=== Problem to solve ===
In the entries below, find the line with "- Build completion" and the line with "## 2. VSCode". Print those two and everything between them exactly, and nothing else.

=== Provided entries ===
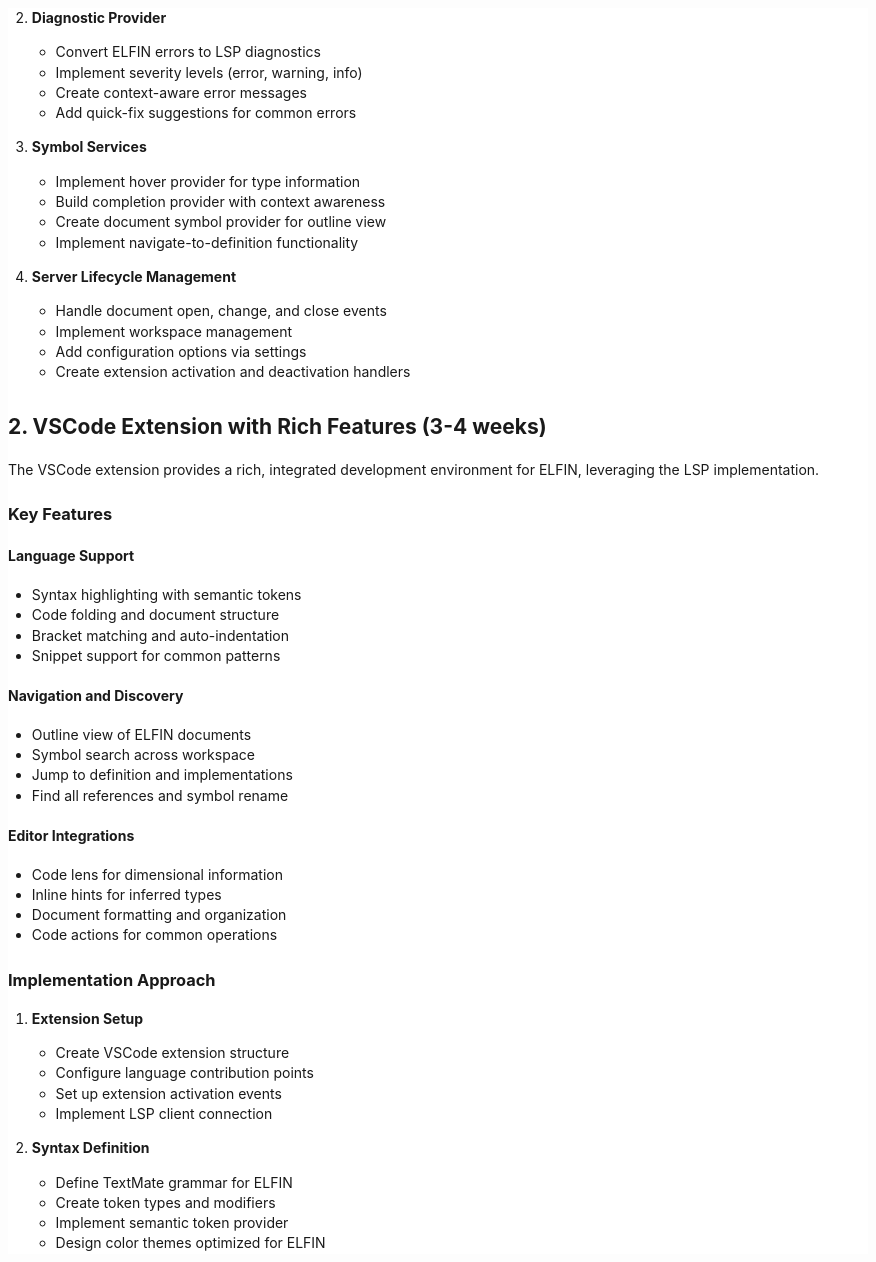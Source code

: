 2. **Diagnostic Provider**
   - Convert ELFIN errors to LSP diagnostics
   - Implement severity levels (error, warning, info)
   - Create context-aware error messages
   - Add quick-fix suggestions for common errors

3. **Symbol Services**
   - Implement hover provider for type information
   - Build completion provider with context awareness
   - Create document symbol provider for outline view
   - Implement navigate-to-definition functionality

4. **Server Lifecycle Management**
   - Handle document open, change, and close events
   - Implement workspace management
   - Add configuration options via settings
   - Create extension activation and deactivation handlers

## 2. VSCode Extension with Rich Features (3-4 weeks)

The VSCode extension provides a rich, integrated development environment for ELFIN, leveraging the LSP implementation.

### Key Features

#### Language Support
- Syntax highlighting with semantic tokens
- Code folding and document structure
- Bracket matching and auto-indentation
- Snippet support for common patterns

#### Navigation and Discovery
- Outline view of ELFIN documents
- Symbol search across workspace
- Jump to definition and implementations
- Find all references and symbol rename

#### Editor Integrations
- Code lens for dimensional information
- Inline hints for inferred types
- Document formatting and organization
- Code actions for common operations

### Implementation Approach

1. **Extension Setup**
   - Create VSCode extension structure
   - Configure language contribution points
   - Set up extension activation events
   - Implement LSP client connection

2. **Syntax Definition**
   - Define TextMate grammar for ELFIN
   - Create token types and modifiers
   - Implement semantic token provider
   - Design color themes optimized for ELFIN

=== Expected output ===
   - Build completion provider with context awareness
   - Create document symbol provider for outline view
   - Implement navigate-to-definition functionality

4. **Server Lifecycle Management**
   - Handle document open, change, and close events
   - Implement workspace management
   - Add configuration options via settings
   - Create extension activation and deactivation handlers

## 2. VSCode Extension with Rich Features (3-4 weeks)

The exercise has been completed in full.